Look for the word "Here" in the data below, and copy every line that holds it.

- SUPPLIED DATA -
━━━━
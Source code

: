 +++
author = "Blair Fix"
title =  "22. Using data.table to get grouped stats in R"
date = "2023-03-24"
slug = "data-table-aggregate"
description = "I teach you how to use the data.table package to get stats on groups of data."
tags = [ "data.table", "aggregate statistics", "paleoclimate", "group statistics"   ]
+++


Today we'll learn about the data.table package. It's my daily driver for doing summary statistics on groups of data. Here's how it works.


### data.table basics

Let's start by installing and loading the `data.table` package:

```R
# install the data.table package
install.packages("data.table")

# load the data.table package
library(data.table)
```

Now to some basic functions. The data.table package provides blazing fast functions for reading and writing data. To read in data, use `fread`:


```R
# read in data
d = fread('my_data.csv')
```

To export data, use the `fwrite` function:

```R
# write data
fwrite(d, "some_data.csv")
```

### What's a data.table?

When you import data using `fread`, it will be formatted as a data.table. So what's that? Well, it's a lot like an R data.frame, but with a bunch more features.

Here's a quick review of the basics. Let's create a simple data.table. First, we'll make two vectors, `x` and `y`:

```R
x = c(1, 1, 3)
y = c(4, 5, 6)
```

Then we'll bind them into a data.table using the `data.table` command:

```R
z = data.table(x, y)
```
━━━━
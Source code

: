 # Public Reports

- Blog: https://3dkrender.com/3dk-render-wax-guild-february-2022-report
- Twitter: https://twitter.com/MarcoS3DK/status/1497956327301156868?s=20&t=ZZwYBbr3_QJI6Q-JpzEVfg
━━━━
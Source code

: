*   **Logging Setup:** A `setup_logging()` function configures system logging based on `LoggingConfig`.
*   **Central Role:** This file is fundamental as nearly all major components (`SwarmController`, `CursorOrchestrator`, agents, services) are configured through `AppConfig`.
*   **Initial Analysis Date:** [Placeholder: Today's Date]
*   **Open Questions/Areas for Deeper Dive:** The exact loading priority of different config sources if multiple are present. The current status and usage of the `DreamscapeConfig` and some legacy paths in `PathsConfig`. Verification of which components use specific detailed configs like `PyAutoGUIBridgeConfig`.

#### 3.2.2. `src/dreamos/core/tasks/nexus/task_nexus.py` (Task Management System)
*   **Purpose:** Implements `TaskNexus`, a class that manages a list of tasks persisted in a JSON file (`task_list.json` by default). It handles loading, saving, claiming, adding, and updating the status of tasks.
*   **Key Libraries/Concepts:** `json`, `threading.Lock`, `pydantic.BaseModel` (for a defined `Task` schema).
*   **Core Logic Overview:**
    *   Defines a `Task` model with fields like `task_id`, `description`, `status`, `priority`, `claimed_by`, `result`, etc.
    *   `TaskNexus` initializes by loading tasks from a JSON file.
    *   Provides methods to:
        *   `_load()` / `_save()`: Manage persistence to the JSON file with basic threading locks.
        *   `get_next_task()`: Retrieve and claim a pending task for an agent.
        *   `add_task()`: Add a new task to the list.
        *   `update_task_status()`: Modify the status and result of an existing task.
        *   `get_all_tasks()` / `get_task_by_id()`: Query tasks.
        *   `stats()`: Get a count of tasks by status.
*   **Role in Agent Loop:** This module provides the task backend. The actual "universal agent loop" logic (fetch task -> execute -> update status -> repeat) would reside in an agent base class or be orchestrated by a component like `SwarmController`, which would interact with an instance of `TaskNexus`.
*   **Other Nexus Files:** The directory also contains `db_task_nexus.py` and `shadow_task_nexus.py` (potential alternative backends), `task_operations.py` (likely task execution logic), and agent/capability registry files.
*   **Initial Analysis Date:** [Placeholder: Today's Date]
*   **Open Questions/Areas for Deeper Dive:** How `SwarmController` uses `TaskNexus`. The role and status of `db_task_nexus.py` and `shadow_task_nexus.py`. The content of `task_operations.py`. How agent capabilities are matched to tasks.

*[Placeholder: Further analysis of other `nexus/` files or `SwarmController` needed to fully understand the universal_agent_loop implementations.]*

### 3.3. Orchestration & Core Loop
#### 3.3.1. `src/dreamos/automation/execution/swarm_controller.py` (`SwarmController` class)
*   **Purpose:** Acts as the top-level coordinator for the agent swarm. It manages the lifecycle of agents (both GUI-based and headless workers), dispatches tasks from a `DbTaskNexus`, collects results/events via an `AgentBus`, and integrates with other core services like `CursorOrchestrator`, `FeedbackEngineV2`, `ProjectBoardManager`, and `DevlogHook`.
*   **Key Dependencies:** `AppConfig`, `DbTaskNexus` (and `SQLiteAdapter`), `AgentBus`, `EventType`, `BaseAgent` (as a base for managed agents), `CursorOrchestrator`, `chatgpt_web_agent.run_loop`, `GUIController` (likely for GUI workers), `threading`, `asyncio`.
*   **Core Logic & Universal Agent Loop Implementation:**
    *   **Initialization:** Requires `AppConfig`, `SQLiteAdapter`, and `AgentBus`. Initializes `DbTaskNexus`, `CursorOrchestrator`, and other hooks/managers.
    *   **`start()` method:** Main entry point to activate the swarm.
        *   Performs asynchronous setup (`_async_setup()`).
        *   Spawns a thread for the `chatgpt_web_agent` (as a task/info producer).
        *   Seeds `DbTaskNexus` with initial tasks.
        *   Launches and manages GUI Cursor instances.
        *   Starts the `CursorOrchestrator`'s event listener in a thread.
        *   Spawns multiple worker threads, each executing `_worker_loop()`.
━━━━
- RESPONSE TO THE TASK -
Today we'll learn about the data.table package. It's my daily driver for doing summary statistics on groups of data. Here's how it works.
Here's a quick review of the basics. Let's create a simple data.table. First, we'll make two vectors, `x` and `y`:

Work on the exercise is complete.